Ricky Liu seems to have solved the problem:

q^{\binom{n-1}{2}} (q-1)^n \sum_{i=0}^{n-2} ((-1)^i  \binom{n-1}{i} [n-i-1]_q [n-i-1]_q!,

but I have not tried to verify its correctness yet.

[Redacted - ed.].

2. Jim Humphreys - November 5, 2009

This looks like a nice puzzle, but does it have any deeper
motivation? I’m fond of the linear groups over finite
fields, though far from being a combinatorist, so I tend to
look for conceptual links. (Is there really an analogy with
derangements?
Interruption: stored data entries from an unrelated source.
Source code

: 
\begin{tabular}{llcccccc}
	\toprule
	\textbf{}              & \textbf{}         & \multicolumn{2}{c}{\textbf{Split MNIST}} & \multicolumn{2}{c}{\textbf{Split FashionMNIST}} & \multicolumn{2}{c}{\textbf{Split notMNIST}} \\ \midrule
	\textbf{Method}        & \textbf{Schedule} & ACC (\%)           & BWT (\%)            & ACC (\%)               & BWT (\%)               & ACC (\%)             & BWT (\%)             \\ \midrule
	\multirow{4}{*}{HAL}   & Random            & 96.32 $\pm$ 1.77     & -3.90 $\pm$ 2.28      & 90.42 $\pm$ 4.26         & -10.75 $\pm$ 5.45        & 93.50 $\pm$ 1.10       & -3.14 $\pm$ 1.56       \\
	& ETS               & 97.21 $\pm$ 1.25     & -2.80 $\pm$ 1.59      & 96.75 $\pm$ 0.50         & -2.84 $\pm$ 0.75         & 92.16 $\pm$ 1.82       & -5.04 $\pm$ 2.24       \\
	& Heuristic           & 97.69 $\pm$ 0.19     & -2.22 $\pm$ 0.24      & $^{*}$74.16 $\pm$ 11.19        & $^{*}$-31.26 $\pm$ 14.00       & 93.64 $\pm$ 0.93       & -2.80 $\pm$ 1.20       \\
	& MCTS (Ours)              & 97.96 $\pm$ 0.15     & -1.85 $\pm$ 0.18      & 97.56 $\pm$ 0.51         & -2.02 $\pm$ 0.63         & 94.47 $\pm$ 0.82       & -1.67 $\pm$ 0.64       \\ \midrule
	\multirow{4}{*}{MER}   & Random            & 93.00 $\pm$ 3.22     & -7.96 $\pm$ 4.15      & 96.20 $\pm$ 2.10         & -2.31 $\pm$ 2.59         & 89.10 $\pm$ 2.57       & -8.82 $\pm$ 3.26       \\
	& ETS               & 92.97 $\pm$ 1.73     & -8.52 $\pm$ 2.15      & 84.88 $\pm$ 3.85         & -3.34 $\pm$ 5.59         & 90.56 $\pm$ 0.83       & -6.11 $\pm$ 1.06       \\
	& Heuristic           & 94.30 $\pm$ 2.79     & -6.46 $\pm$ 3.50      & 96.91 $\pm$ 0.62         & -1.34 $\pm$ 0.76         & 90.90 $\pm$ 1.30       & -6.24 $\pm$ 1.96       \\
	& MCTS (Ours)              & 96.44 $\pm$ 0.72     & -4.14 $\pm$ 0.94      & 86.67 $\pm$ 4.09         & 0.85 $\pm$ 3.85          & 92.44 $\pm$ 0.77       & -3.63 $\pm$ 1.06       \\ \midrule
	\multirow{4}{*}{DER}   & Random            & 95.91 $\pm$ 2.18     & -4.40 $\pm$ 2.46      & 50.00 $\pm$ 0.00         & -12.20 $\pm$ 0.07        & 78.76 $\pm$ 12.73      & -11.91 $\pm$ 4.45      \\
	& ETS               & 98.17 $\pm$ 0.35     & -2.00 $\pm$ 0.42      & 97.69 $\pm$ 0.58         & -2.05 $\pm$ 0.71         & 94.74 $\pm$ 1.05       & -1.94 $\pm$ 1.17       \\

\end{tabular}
Linear operators represented by such
matrices could have lots of fixed points.)

3. Scott Morrison - November 5, 2009

Classified? Redacted? What’s the deal here? I know what was redacted, but why one earth would someone care to classify a solution to this problem? Wild, irresponsible speculation anyone?

4. Sonia Balagopalan - November 5, 2009

To generalise Scott’s question above, how does anyone “classify” a mathematical result?

5. Jim Humphreys - November 5, 2009

Sonia – I’d refer you to the National Security Agency database,but unfortunately their stuff is mostly classified.
(They seem to be the world’s biggest employer of Ph.D. mathematicians.)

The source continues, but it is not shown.